— Problem statement —
If a line in the records below contains the word "coordinates", return that line.

— Stored data —

------------------------------------------------------------

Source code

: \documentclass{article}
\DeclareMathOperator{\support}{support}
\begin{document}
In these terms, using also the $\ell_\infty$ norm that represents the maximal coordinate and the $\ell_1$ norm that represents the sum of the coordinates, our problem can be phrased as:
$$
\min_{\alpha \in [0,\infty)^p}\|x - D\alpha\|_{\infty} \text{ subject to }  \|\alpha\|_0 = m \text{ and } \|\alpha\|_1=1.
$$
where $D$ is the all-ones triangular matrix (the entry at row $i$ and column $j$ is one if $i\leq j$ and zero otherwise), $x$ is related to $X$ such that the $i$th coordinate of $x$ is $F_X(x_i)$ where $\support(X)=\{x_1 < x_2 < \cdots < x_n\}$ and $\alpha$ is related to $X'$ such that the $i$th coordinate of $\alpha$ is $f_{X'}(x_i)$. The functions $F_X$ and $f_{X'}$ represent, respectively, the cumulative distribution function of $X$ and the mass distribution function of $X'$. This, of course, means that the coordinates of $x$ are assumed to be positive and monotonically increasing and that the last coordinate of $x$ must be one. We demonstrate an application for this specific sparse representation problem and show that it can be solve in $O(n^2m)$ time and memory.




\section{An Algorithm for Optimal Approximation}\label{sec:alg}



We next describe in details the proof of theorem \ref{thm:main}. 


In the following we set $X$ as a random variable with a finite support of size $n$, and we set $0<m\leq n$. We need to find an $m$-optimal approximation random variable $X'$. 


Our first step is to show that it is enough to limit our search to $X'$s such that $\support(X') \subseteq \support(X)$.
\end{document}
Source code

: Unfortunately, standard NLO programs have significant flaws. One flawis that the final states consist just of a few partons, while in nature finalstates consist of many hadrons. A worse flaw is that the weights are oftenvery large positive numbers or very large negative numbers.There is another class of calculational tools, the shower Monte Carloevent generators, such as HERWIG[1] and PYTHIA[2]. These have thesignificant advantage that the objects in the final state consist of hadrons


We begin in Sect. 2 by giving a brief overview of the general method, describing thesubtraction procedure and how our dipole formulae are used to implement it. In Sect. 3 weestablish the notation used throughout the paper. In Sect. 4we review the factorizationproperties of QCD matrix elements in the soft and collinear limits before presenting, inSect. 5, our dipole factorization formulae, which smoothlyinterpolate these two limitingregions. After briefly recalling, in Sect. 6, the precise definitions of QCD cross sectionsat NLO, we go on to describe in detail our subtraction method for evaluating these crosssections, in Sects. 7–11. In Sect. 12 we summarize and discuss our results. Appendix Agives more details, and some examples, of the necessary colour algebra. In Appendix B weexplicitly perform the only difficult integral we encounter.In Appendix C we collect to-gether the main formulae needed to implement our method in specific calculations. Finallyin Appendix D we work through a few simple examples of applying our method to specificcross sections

------------------------------------------------------------

— Response below —
In these terms, using also the $\ell_\infty$ norm that represents the maximal coordinate and the $\ell_1$ norm that represents the sum of the coordinates, our problem can be phrased as:
where $D$ is the all-ones triangular matrix (the entry at row $i$ and column $j$ is one if $i\leq j$ and zero otherwise), $x$ is related to $X$ such that the $i$th coordinate of $x$ is $F_X(x_i)$ where $\support(X)=\{x_1 < x_2 < \cdots < x_n\}$ and $\alpha$ is related to $X'$ such that the $i$th coordinate of $\alpha$ is $f_{X'}(x_i)$. The functions $F_X$ and $f_{X'}$ represent, respectively, the cumulative distribution function of $X$ and the mass distribution function of $X'$. This, of course, means that the coordinates of $x$ are assumed to be positive and monotonically increasing and that the last coordinate of $x$ must be one. We demonstrate an application for this specific sparse representation problem and show that it can be solve in $O(n^2m)$ time and memory.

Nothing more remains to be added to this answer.